720pm - You perhaps don’t realise, but seemingly should , that King tides have nothing to do with religion…

It’s kind of funny when people go down rabbit holes… whats your El Niño deal?

Seabird Dec 04, 2021 08:17 PM
King Tide up to steps at Shoreline Park

@7:20pm, I prefer things, too. The least of our worries is what a king tide or El Nino is named. This is foolish and entitled and, truly, a First World Problem.

GeneralTree Dec 05, 2021 07:35 AM
King Tide up to steps at Shoreline Park

The expression originated in Australia, New Zealand and other Pacific nations to describe especially high tides that occur a few times per year. It is now used in North America as well.

ZeroHawk Dec 06, 2021 10:13 AM
King Tide up to steps at Shoreline Park

and you have a problem with weather patterns being called a name of royalty and also a name of a historic figure? that's kinda...weird don't you think?
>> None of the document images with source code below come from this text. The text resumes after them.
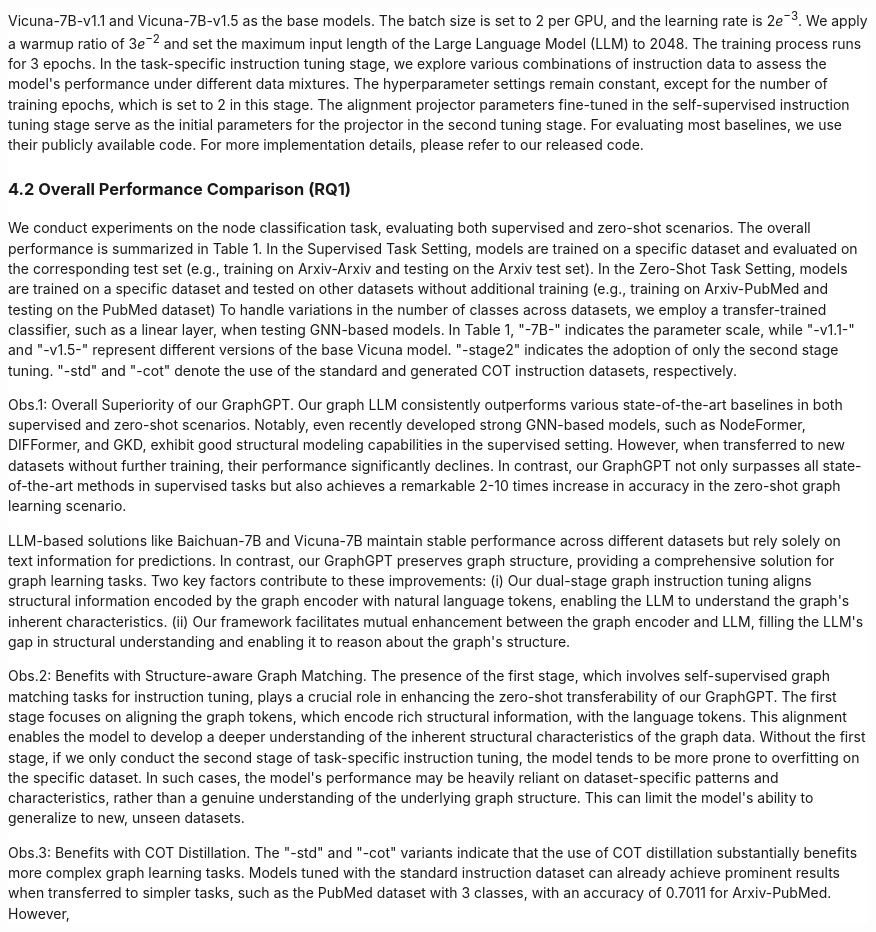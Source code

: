 Vicuna-7B-v1.1 and Vicuna-7B-v1.5 as the base models. The batch size is set to 2 per GPU, and the learning rate is $2 e^{-3}$. We apply a warmup ratio of $3 e^{-2}$ and set the maximum input length of the Large Language Model (LLM) to 2048. The training process runs for 3 epochs. In the task-specific instruction tuning stage, we explore various combinations of instruction data to assess the model's performance under different data mixtures. The hyperparameter settings remain constant, except for the number of training epochs, which is set to 2 in this stage. The alignment projector parameters fine-tuned in the self-supervised instruction tuning stage serve as the initial parameters for the projector in the second tuning stage. For evaluating most baselines, we use their publicly available code. For more implementation details, please refer to our released code.

### 4.2 Overall Performance Comparison (RQ1)

We conduct experiments on the node classification task, evaluating both supervised and zero-shot scenarios. The overall performance is summarized in Table 1. In the Supervised Task Setting, models are trained on a specific dataset and evaluated on the corresponding test set (e.g., training on Arxiv-Arxiv and testing on the Arxiv test set). In the Zero-Shot Task Setting, models are trained on a specific dataset and tested on other datasets without additional training (e.g., training on Arxiv-PubMed and testing on the PubMed dataset) To handle variations in the number of classes across datasets, we employ a transfer-trained classifier, such as a linear layer, when testing GNN-based models. In Table 1, "-7B-" indicates the parameter scale, while "-v1.1-" and "-v1.5-" represent different versions of the base Vicuna model. "-stage2" indicates the adoption of only the second stage tuning. "-std" and "-cot" denote the use of the standard and generated COT instruction datasets, respectively.

Obs.1: Overall Superiority of our GraphGPT. Our graph LLM consistently outperforms various state-of-the-art baselines in both supervised and zero-shot scenarios. Notably, even recently developed strong GNN-based models, such as NodeFormer, DIFFormer, and GKD, exhibit good structural modeling capabilities in the supervised setting. However, when transferred to new datasets without further training, their performance significantly declines. In contrast, our GraphGPT not only surpasses all state-of-the-art methods in supervised tasks but also achieves a remarkable 2-10 times increase in accuracy in the zero-shot graph learning scenario.

LLM-based solutions like Baichuan-7B and Vicuna-7B maintain stable performance across different datasets but rely solely on text information for predictions. In contrast, our GraphGPT preserves graph structure, providing a comprehensive solution for graph learning tasks. Two key factors contribute to these improvements: (i) Our dual-stage graph instruction tuning aligns structural information encoded by the graph encoder with natural language tokens, enabling the LLM to understand the graph's inherent characteristics. (ii) Our framework facilitates mutual enhancement between the graph encoder and LLM, filling the LLM's gap in structural understanding and enabling it to reason about the graph's structure.

Obs.2: Benefits with Structure-aware Graph Matching. The presence of the first stage, which involves self-supervised graph matching tasks for instruction tuning, plays a crucial role in enhancing the zero-shot transferability of our GraphGPT. The first stage focuses on aligning the graph tokens, which encode rich structural information, with the language tokens. This alignment enables the model to develop a deeper understanding of the inherent structural characteristics of the graph data. Without the first stage, if we only conduct the second stage of task-specific instruction tuning, the model tends to be more prone to overfitting on the specific dataset. In such cases, the model's performance may be heavily reliant on dataset-specific patterns and characteristics, rather than a genuine understanding of the underlying graph structure. This can limit the model's ability to generalize to new, unseen datasets.

Obs.3: Benefits with COT Distillation. The "-std" and "-cot" variants indicate that the use of COT distillation substantially benefits more complex graph learning tasks. Models tuned with the standard instruction dataset can already achieve prominent results when transferred to simpler tasks, such as the PubMed dataset with 3 classes, with an accuracy of 0.7011 for Arxiv-PubMed. However,
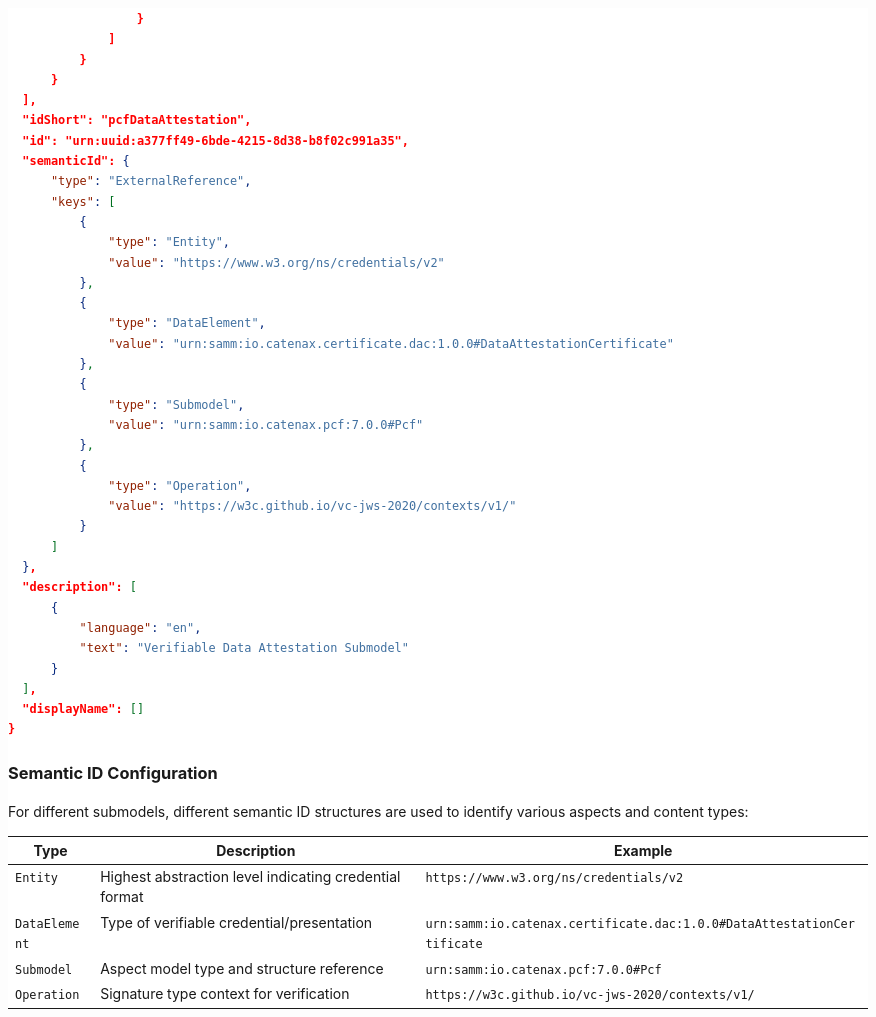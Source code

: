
 ```json
                  }
              ]
          }
      }
  ],
  "idShort": "pcfDataAttestation",
  "id": "urn:uuid:a377ff49-6bde-4215-8d38-b8f02c991a35",
  "semanticId": {
      "type": "ExternalReference",
      "keys": [
          {
              "type": "Entity",
              "value": "https://www.w3.org/ns/credentials/v2"
          },
          {
              "type": "DataElement", 
              "value": "urn:samm:io.catenax.certificate.dac:1.0.0#DataAttestationCertificate"
          },
          {
              "type": "Submodel",
              "value": "urn:samm:io.catenax.pcf:7.0.0#Pcf"
          },
          {
              "type": "Operation",
              "value": "https://w3c.github.io/vc-jws-2020/contexts/v1/"
          }
      ]
  },
  "description": [
      {
          "language": "en",
          "text": "Verifiable Data Attestation Submodel"
      }
  ],
  "displayName": []
}
```

### Semantic ID Configuration

For different submodels, different semantic ID structures are used to identify various aspects and content types:

| Type | Description | Example |
|------|-------------|---------|
| `Entity` | Highest abstraction level indicating credential format | `https://www.w3.org/ns/credentials/v2` |
| `DataElement` | Type of verifiable credential/presentation | `urn:samm:io.catenax.certificate.dac:1.0.0#DataAttestationCertificate` |
| `Submodel` | Aspect model type and structure reference | `urn:samm:io.catenax.pcf:7.0.0#Pcf` |  
| `Operation` | Signature type context for verification | `https://w3c.github.io/vc-jws-2020/contexts/v1/` |
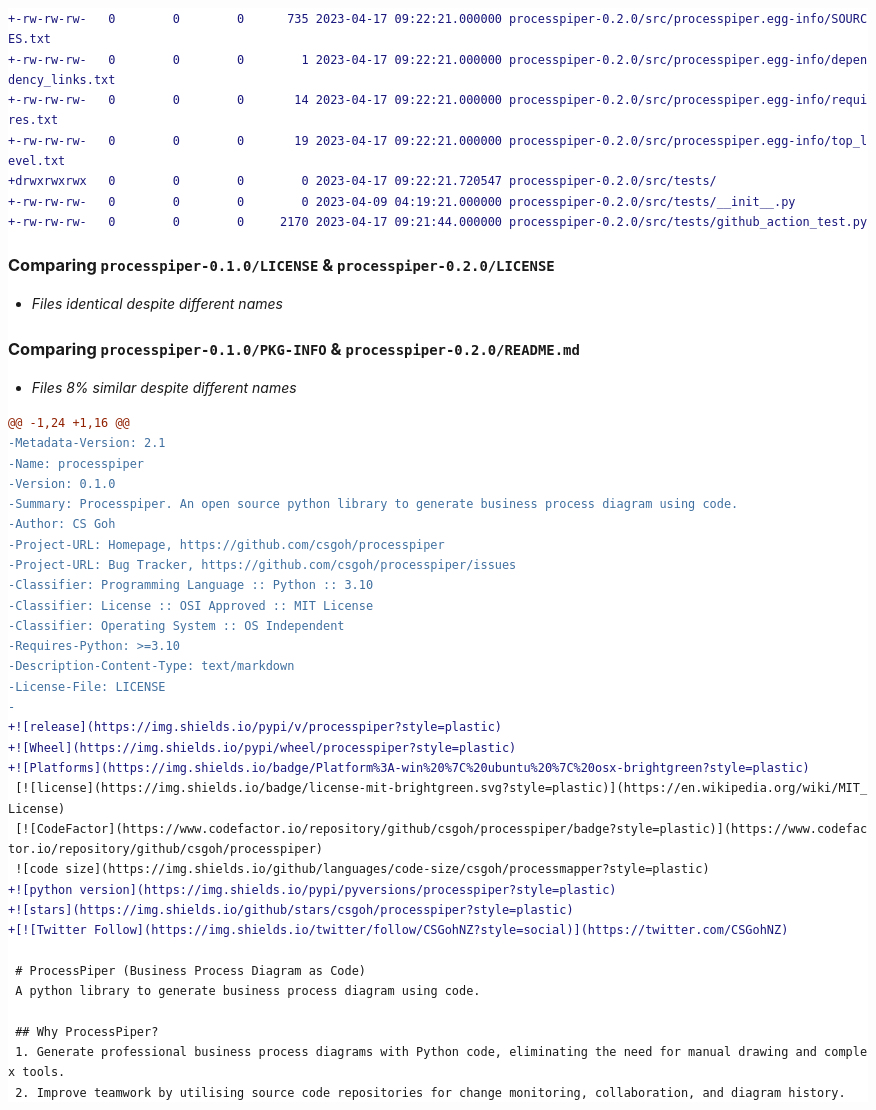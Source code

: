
 ```diff
+-rw-rw-rw-   0        0        0      735 2023-04-17 09:22:21.000000 processpiper-0.2.0/src/processpiper.egg-info/SOURCES.txt
+-rw-rw-rw-   0        0        0        1 2023-04-17 09:22:21.000000 processpiper-0.2.0/src/processpiper.egg-info/dependency_links.txt
+-rw-rw-rw-   0        0        0       14 2023-04-17 09:22:21.000000 processpiper-0.2.0/src/processpiper.egg-info/requires.txt
+-rw-rw-rw-   0        0        0       19 2023-04-17 09:22:21.000000 processpiper-0.2.0/src/processpiper.egg-info/top_level.txt
+drwxrwxrwx   0        0        0        0 2023-04-17 09:22:21.720547 processpiper-0.2.0/src/tests/
+-rw-rw-rw-   0        0        0        0 2023-04-09 04:19:21.000000 processpiper-0.2.0/src/tests/__init__.py
+-rw-rw-rw-   0        0        0     2170 2023-04-17 09:21:44.000000 processpiper-0.2.0/src/tests/github_action_test.py
```

### Comparing `processpiper-0.1.0/LICENSE` & `processpiper-0.2.0/LICENSE`

 * *Files identical despite different names*

### Comparing `processpiper-0.1.0/PKG-INFO` & `processpiper-0.2.0/README.md`

 * *Files 8% similar despite different names*

```diff
@@ -1,24 +1,16 @@
-Metadata-Version: 2.1
-Name: processpiper
-Version: 0.1.0
-Summary: Processpiper. An open source python library to generate business process diagram using code.
-Author: CS Goh
-Project-URL: Homepage, https://github.com/csgoh/processpiper
-Project-URL: Bug Tracker, https://github.com/csgoh/processpiper/issues
-Classifier: Programming Language :: Python :: 3.10
-Classifier: License :: OSI Approved :: MIT License
-Classifier: Operating System :: OS Independent
-Requires-Python: >=3.10
-Description-Content-Type: text/markdown
-License-File: LICENSE
-
+![release](https://img.shields.io/pypi/v/processpiper?style=plastic)
+![Wheel](https://img.shields.io/pypi/wheel/processpiper?style=plastic)
+![Platforms](https://img.shields.io/badge/Platform%3A-win%20%7C%20ubuntu%20%7C%20osx-brightgreen?style=plastic)
 [![license](https://img.shields.io/badge/license-mit-brightgreen.svg?style=plastic)](https://en.wikipedia.org/wiki/MIT_License)
 [![CodeFactor](https://www.codefactor.io/repository/github/csgoh/processpiper/badge?style=plastic)](https://www.codefactor.io/repository/github/csgoh/processpiper)
 ![code size](https://img.shields.io/github/languages/code-size/csgoh/processmapper?style=plastic)
+![python version](https://img.shields.io/pypi/pyversions/processpiper?style=plastic)
+![stars](https://img.shields.io/github/stars/csgoh/processpiper?style=plastic)
+[![Twitter Follow](https://img.shields.io/twitter/follow/CSGohNZ?style=social)](https://twitter.com/CSGohNZ)
 
 # ProcessPiper (Business Process Diagram as Code)
 A python library to generate business process diagram using code. 
 
 ## Why ProcessPiper?
 1. Generate professional business process diagrams with Python code, eliminating the need for manual drawing and complex tools.
 2. Improve teamwork by utilising source code repositories for change monitoring, collaboration, and diagram history.
```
Eggs Ackley Dec 05, 2021 07:03 AM
King Tide up to steps at Shoreline Park

Why not queen tide? Mother Earth and all that.
Because the aussies. Should we continue to embrace this sexist term? It’s kinda new and not sure how it caught on here, Some say global warming raised awareness, still, “king” tide? Surely we can do better. Like our politicians.

ZeroHawk Dec 06, 2021 10:12 AM
King Tide up to steps at Shoreline Park

wow are you snowflakes griping that the term is too religious or sexist? if so, just go away please. it's a king tide. it's el nino. when you're ruler of the planet, you can change the terms we use for everything across the globe. until then, it is called what it is called.

PitMix Dec 06, 2021 01:04 PM
King Tide up to steps at Shoreline Park

Zero, that's exactly the rationale that southerners used to continue using their derogatory terms.
Humans hate change, but the only constant about life is change.

Eggs Ackley Dec 07, 2021 08:32 AM
King Tide up to steps at Shoreline Park

I, for one, refuse to use the sexist term “k**g tide”. Go ahead and support sexism and racism ZEROHAWK. Now that you’ve shown your hand: call a spade a spade. I think you are past your best by date.

SBZZ Dec 05, 2021 12:36 PM
King Tide up to steps at Shoreline Park

Shrug - they are nothing more than the highest spring (versus neap) tides of the year centered around the winter and summer solstices. But whatever floats your boat.

PitMix Dec 06, 2021 01:05 PM
King Tide up to steps at Shoreline Park

"Higher than normal high tides alone do not necessarily cause coastal flooding. However, they are becoming increasingly impactful due to continued sea level rise. High tide flooding that inundates busy streets, and washes out beaches is more likely to occur during these periods depending on your location along the coast. More severe flooding may result if adverse weather—heavy rains, strong wind or big waves—conditions are present.